▶ _Task to complete_: Across the records that follow, determine how many lines contain "company" and give only the resulting number.

** Opening Provided data block **

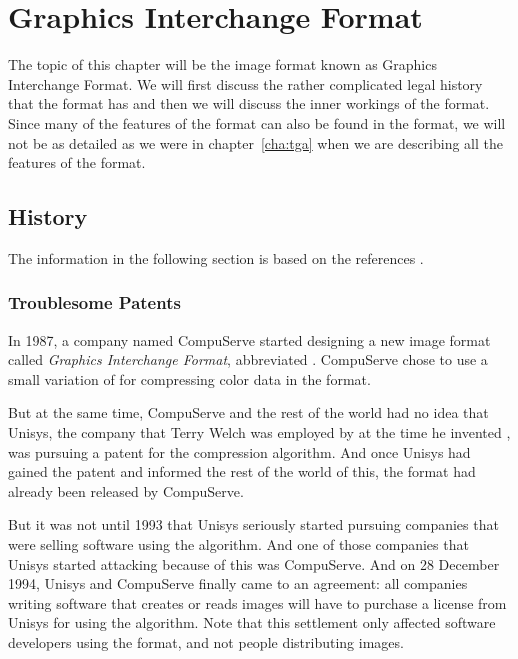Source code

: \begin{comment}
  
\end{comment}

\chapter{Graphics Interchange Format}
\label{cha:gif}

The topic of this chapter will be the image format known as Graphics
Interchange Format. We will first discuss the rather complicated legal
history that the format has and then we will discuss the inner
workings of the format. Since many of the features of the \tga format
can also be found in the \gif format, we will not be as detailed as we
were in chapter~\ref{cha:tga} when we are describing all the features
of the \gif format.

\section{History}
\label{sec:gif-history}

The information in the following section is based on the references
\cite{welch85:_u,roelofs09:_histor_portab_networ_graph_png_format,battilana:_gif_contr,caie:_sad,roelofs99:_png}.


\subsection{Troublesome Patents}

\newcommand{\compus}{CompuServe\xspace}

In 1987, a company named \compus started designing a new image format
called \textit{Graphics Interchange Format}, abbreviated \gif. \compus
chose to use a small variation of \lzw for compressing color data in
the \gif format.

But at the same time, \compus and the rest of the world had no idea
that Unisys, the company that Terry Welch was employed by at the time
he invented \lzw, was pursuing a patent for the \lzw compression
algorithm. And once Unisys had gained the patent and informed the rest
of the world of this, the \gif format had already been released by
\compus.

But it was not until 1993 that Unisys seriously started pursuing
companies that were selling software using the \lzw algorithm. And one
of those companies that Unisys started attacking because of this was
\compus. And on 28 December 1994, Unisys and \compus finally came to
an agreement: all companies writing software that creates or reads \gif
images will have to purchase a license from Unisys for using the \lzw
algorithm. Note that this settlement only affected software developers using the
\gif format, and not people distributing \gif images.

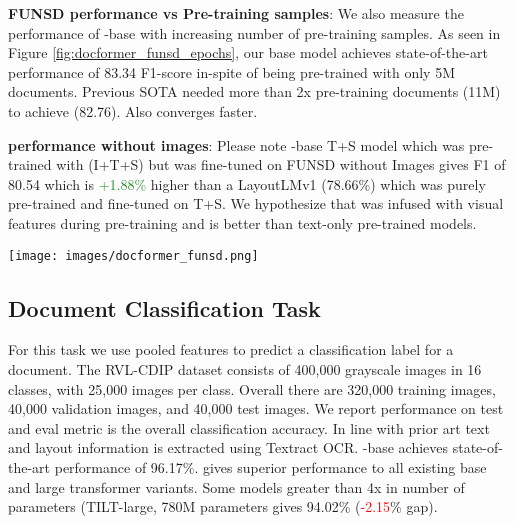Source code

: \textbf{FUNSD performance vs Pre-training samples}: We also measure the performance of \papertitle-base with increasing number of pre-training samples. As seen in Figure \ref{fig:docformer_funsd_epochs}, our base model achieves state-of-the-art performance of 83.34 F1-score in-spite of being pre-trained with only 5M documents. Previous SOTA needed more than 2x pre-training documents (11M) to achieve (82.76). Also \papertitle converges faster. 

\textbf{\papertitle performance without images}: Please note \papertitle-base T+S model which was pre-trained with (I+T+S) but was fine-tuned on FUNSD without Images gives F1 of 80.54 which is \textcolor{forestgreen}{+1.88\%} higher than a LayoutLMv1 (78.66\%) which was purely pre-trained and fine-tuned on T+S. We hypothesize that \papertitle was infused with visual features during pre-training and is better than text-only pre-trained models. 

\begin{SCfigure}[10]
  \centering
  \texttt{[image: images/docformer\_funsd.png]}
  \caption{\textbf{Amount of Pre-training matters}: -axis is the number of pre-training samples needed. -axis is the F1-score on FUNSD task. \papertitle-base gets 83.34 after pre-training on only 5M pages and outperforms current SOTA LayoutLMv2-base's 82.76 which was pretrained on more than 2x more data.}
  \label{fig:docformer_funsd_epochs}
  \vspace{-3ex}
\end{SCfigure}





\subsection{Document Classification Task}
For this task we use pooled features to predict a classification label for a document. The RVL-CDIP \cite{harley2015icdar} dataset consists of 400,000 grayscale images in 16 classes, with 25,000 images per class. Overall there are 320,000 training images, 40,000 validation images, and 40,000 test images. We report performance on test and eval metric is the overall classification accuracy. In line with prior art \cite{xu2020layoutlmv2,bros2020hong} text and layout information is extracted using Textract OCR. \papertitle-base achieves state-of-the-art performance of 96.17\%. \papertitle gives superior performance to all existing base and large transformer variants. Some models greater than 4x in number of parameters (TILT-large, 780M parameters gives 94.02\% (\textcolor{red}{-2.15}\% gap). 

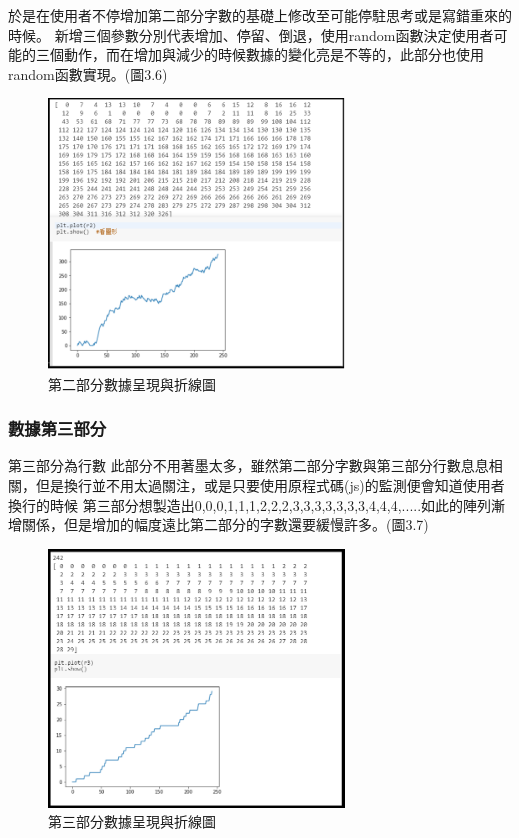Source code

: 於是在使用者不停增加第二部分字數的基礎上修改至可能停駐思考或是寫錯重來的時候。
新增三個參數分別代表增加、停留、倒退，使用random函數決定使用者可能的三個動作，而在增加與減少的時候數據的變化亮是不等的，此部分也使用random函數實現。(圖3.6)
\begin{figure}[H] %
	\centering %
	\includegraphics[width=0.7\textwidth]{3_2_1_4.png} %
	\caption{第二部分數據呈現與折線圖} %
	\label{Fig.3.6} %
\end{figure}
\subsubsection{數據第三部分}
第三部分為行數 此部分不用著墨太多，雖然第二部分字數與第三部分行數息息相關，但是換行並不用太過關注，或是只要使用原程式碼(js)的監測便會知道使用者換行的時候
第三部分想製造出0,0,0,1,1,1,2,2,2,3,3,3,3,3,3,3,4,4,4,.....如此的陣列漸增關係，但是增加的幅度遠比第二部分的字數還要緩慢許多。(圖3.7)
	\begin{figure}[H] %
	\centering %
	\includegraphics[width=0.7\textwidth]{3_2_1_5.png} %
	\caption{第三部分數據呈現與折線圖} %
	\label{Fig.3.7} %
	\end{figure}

** Closing Provided data block **

▶ _Answer to this exercise_: 2